WHAT THIS TASK INVOLVES: Report each line below that carries the word "True".

------ RECORDS FOR THIS EXERCISE

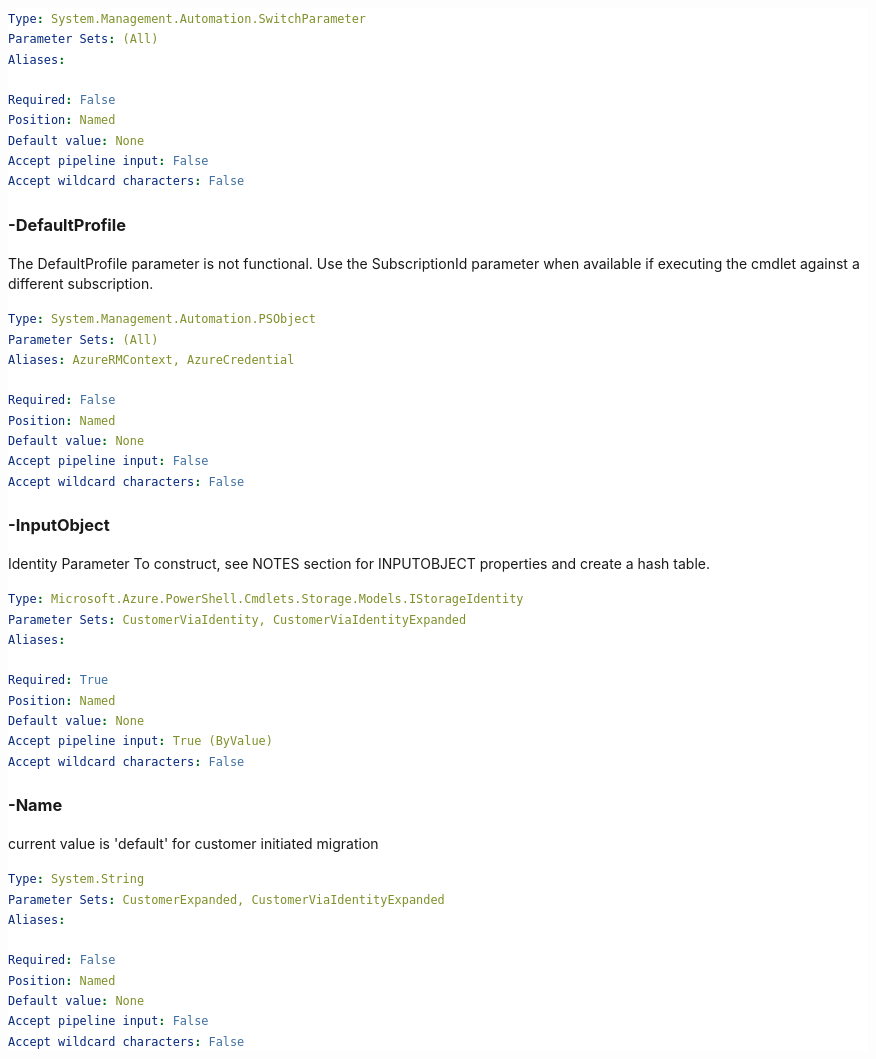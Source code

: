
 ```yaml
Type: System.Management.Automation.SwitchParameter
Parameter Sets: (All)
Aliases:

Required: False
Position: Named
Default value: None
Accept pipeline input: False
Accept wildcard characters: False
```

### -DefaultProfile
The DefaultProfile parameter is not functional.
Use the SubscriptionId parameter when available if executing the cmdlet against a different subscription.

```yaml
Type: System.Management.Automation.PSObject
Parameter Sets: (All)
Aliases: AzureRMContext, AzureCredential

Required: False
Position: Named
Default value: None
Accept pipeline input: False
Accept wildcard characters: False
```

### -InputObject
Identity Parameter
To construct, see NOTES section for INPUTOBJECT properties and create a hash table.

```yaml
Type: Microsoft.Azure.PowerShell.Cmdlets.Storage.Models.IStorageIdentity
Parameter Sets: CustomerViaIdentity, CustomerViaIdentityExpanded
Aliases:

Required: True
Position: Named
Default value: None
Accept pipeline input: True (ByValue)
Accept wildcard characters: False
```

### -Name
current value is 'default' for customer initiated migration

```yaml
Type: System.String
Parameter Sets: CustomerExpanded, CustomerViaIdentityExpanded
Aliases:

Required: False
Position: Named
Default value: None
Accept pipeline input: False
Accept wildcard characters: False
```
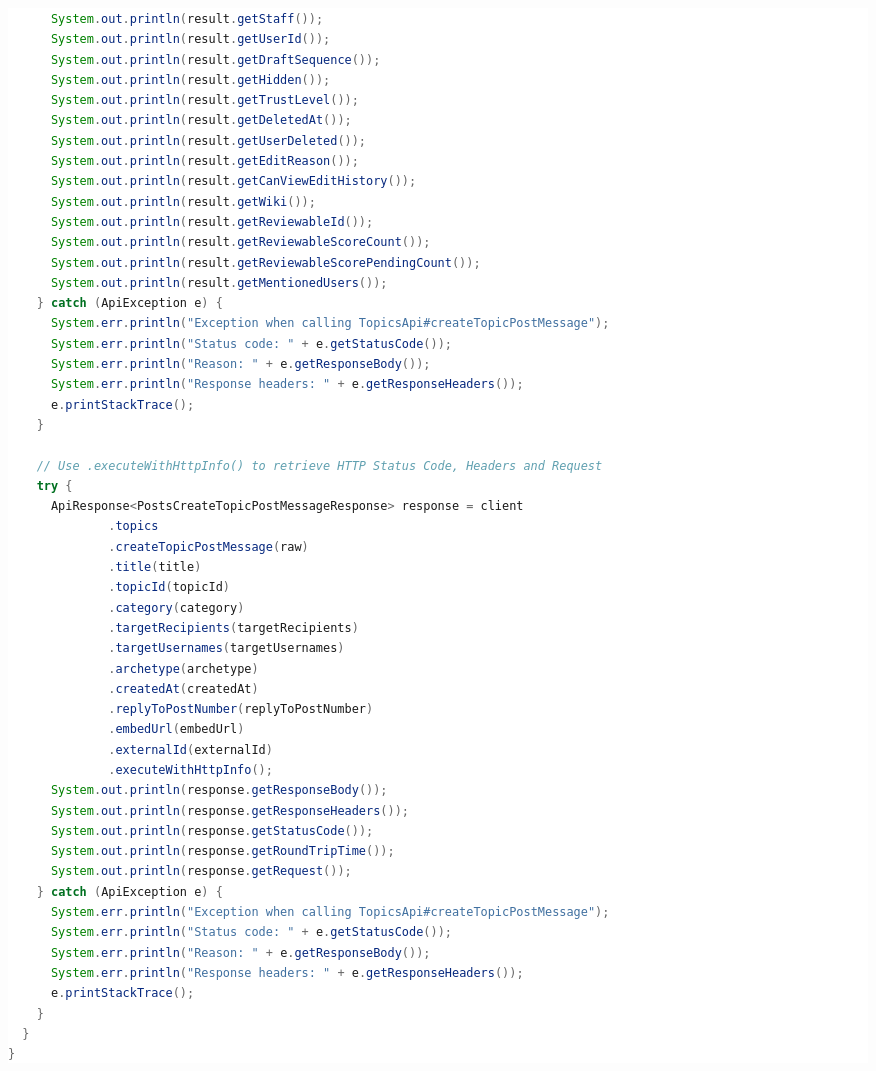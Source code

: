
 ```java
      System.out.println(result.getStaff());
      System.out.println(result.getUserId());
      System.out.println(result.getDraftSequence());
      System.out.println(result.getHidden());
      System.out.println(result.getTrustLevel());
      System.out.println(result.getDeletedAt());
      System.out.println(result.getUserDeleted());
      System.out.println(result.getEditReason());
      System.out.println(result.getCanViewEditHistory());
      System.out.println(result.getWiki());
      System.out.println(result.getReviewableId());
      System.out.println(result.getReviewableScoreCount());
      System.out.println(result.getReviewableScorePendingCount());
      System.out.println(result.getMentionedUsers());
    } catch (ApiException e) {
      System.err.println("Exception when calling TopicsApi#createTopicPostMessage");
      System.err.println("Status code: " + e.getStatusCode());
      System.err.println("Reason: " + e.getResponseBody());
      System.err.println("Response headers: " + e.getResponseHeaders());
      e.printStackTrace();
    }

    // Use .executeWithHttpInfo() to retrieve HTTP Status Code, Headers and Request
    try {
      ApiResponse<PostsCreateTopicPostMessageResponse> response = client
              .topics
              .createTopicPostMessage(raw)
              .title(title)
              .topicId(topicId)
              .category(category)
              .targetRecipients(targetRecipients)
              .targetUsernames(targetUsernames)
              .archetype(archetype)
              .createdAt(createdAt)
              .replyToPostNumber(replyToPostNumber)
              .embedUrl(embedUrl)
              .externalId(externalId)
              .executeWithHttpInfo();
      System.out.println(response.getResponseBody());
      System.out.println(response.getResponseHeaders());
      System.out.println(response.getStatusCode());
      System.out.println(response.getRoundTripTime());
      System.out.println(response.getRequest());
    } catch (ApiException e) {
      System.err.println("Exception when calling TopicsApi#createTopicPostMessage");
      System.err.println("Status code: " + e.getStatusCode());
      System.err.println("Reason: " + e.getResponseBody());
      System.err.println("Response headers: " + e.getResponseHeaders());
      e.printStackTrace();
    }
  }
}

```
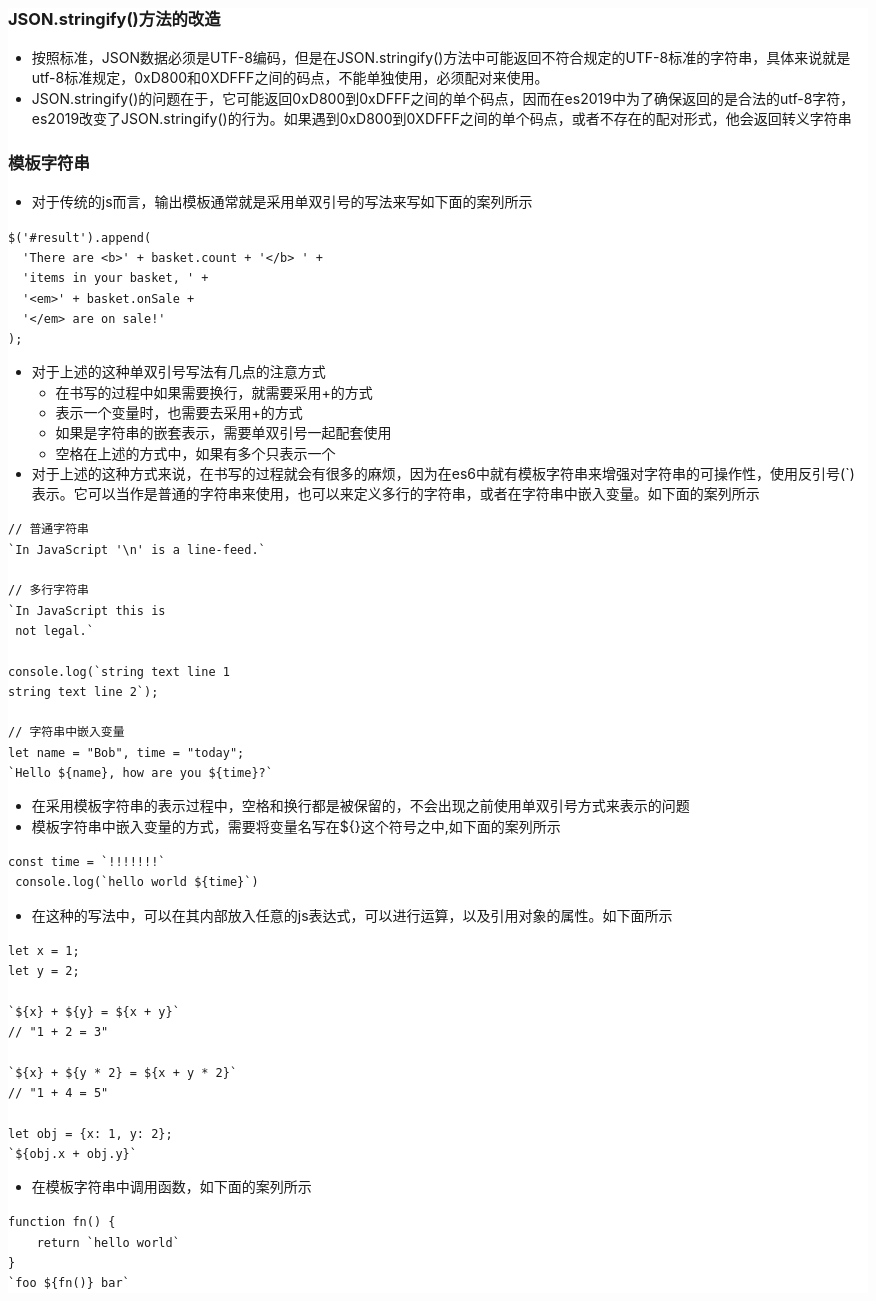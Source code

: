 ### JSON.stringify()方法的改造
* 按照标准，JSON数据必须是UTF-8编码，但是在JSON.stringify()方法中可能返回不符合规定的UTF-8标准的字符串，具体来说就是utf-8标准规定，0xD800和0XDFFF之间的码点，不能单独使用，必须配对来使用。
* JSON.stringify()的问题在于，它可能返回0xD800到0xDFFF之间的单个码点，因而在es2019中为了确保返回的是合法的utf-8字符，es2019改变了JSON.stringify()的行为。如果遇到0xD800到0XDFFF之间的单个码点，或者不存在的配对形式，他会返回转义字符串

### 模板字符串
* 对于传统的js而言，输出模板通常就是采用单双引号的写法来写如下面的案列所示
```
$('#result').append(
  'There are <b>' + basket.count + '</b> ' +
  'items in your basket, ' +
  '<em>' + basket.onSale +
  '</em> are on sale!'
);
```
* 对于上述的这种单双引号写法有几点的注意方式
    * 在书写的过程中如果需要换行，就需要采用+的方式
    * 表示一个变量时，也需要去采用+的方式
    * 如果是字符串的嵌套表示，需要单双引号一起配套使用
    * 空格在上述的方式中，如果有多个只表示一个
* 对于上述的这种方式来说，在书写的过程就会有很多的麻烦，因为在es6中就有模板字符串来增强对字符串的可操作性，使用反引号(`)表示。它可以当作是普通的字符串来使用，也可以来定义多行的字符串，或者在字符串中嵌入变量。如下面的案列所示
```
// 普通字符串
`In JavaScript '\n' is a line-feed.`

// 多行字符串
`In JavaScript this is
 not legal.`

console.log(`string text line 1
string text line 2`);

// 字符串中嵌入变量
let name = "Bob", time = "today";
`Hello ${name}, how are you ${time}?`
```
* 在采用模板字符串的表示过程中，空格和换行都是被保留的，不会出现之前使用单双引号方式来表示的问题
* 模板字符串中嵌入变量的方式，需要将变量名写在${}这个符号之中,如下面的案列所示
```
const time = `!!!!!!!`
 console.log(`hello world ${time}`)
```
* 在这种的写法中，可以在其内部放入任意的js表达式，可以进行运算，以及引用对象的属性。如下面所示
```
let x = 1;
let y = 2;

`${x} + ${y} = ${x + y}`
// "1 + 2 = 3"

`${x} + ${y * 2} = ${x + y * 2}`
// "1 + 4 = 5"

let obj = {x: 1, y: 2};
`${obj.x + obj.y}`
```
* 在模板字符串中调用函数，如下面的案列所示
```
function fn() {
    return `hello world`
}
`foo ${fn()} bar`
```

------------

EXPECTED ANSWER:
Required: True
Accept pipeline input: True (ByValue)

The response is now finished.